Task instructions
Somewhere below is a line with "portability and ease" and, later, a line with "what I learned."; repeat those two lines and all the lines between them, exactly as they are.

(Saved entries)
-------------------------

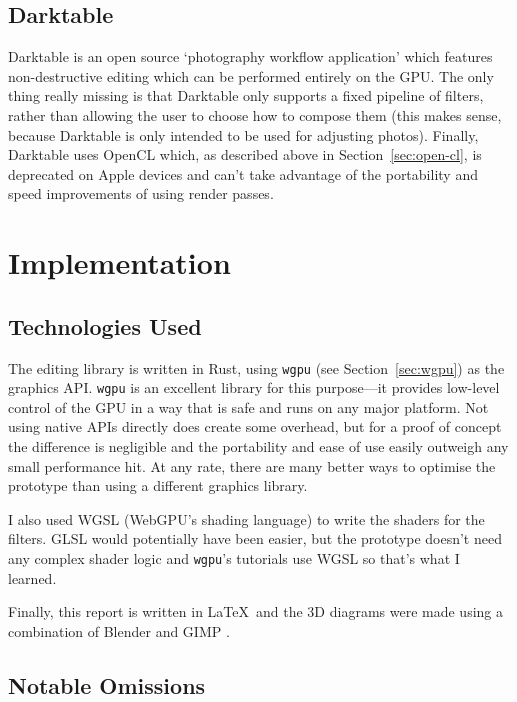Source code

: \documentclass[12pt]{article}
\begin{document}
\subsection{Darktable}

Darktable \cite{darktable} is an open source `photography workflow application'
which features non-destructive editing which can be performed entirely on the GPU.  The only thing
really missing is that Darktable only supports a fixed pipeline of filters, rather than allowing the
user to choose how to compose them (this makes sense, because Darktable is only intended to be used
for adjusting photos).  Finally, Darktable uses OpenCL which, as described above in
Section~\ref{sec:open-cl}, is deprecated on Apple devices and can't take advantage of the
portability and speed improvements of using render passes.



\pagebreak

\section{Implementation}\label{sec:implementation}

\subsection{Technologies Used}

The editing library is written in Rust, using \verb|wgpu| (see Section~\ref{sec:wgpu}) as the
graphics API\@.  \verb|wgpu| is an excellent library for this purpose---it provides low-level
control of the GPU in a way that is safe and runs on any major platform.  Not using native APIs
directly does create some overhead, but for a proof of concept the difference is negligible and the
portability and ease of use easily outweigh any small performance hit.  At any rate, there are many
better ways to optimise the prototype than using a different graphics library.

I also used WGSL (WebGPU's shading language) to write the shaders for the filters.  GLSL would
potentially have been easier, but the prototype doesn't need any complex shader logic and
\verb|wgpu|'s tutorials use WGSL so that's what I learned.

Finally, this report is written in \LaTeX\ and the 3D diagrams were made using a combination of
Blender \cite{blender} and GIMP \cite{gimp}.

\subsection{Notable Omissions}\label{sec:omissions}
\end{document}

-------------------------

Written response
portability and ease of use easily outweigh any small performance hit.  At any rate, there are many
better ways to optimise the prototype than using a different graphics library.

I also used WGSL (WebGPU's shading language) to write the shaders for the filters.  GLSL would
potentially have been easier, but the prototype doesn't need any complex shader logic and
\verb|wgpu|'s tutorials use WGSL so that's what I learned.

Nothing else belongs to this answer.